TD Alberta Power: Jan-Feb Dispatch & Realized Pricing Review
Event
This flash note reviews January-February activity in Alberta's wholesale electricity
market. Wholesale prices averaged $118/MWh over the first two months of
Q1/24. This represents a 6% decrease compared with the same period in Q1/23.
Impact: NEUTRAL
We view YTD power prices and spark spreads as solid given Q1/24's relatively
warm weather, while unit output has generally been strong. TransAlta's hydro
assets have shown robust generation and pricing thus far in 2024, but investors
should bear in mind that Alberta is expected to face drought-like conditions over 2024
(potentially tempering full year hydro output relative to LTA). Q1/24 average pricing
currently looks likely to be consistent with our expectations (we assume $105/MWh
in Q1/24, before hedging).
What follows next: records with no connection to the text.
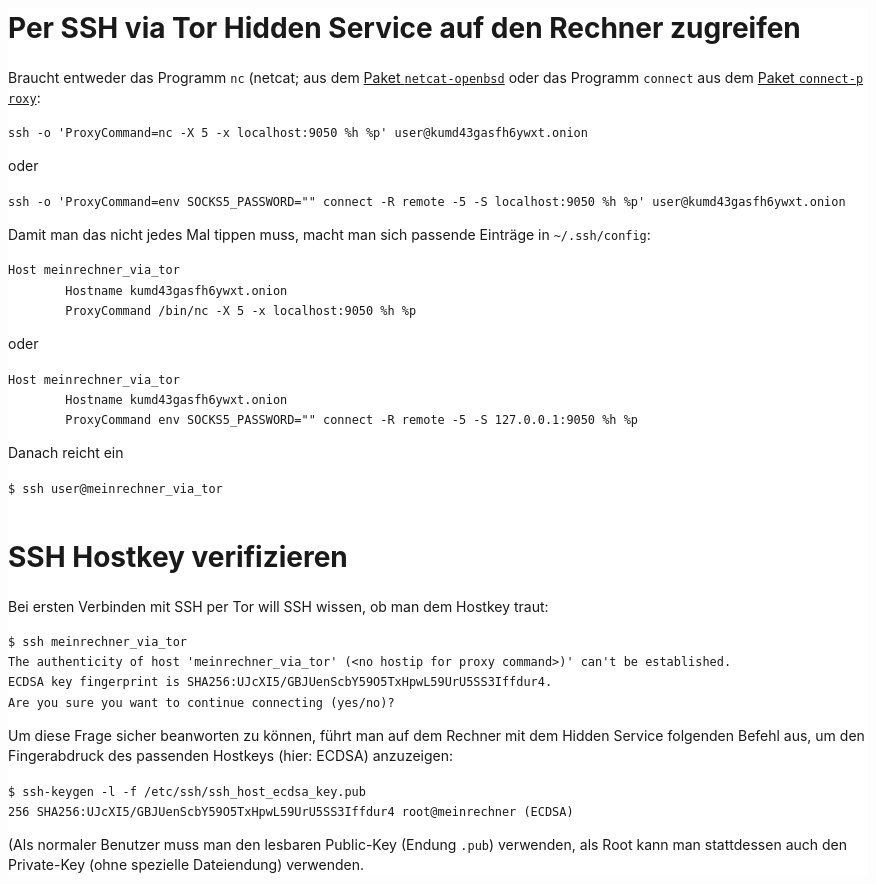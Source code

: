 Per SSH via Tor Hidden Service auf den Rechner zugreifen
========================================================

Braucht entweder das Programm `nc` (netcat; aus dem [Paket
`netcat-openbsd`](https://packages.debian.org/de/stable/netcat-openbsd)
oder das Programm `connect` aus dem [Paket
`connect-proxy`](https://packages.debian.org/de/stable/connect-proxy):

```
ssh -o 'ProxyCommand=nc -X 5 -x localhost:9050 %h %p' user@kumd43gasfh6ywxt.onion
```
oder
```
ssh -o 'ProxyCommand=env SOCKS5_PASSWORD="" connect -R remote -5 -S localhost:9050 %h %p' user@kumd43gasfh6ywxt.onion
```

Damit man das nicht jedes Mal tippen muss, macht man sich passende
Einträge in `~/.ssh/config`:

```
Host meinrechner_via_tor
        Hostname kumd43gasfh6ywxt.onion
        ProxyCommand /bin/nc -X 5 -x localhost:9050 %h %p
```
oder
```
Host meinrechner_via_tor
        Hostname kumd43gasfh6ywxt.onion
        ProxyCommand env SOCKS5_PASSWORD="" connect -R remote -5 -S 127.0.0.1:9050 %h %p
```

Danach reicht ein
```
$ ssh user@meinrechner_via_tor
```

SSH Hostkey verifizieren
========================

Bei ersten Verbinden mit SSH per Tor will SSH wissen, ob man dem
Hostkey traut:

```
$ ssh meinrechner_via_tor
The authenticity of host 'meinrechner_via_tor' (<no hostip for proxy command>)' can't be established.
ECDSA key fingerprint is SHA256:UJcXI5/GBJUenScbY59O5TxHpwL59UrU5SS3Iffdur4.
Are you sure you want to continue connecting (yes/no)?
```

Um diese Frage sicher beanworten zu können, führt man auf dem Rechner
mit dem Hidden Service folgenden Befehl aus, um den Fingerabdruck des
passenden Hostkeys (hier: ECDSA) anzuzeigen:

```
$ ssh-keygen -l -f /etc/ssh/ssh_host_ecdsa_key.pub
256 SHA256:UJcXI5/GBJUenScbY59O5TxHpwL59UrU5SS3Iffdur4 root@meinrechner (ECDSA)
```
(Als normaler Benutzer muss man den lesbaren Public-Key (Endung
`.pub`) verwenden, als Root kann man stattdessen auch den Private-Key
(ohne spezielle Dateiendung) verwenden.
Cascade remains in commissioning but has yet to export
large volumes to the grid; we anticipate it will be into Q2/24 before it begins to have
a meaningful impact on market dynamics.
Details
Spark spreads declined 3% y/y in January-February 2024, to $98/MWh.
Realized power prices QTD, combined with recent forward pricing, would imply
a Q1/24 average price of ~$105/MWh (26% below the arguably robust Q1/23
average of $142/MWh).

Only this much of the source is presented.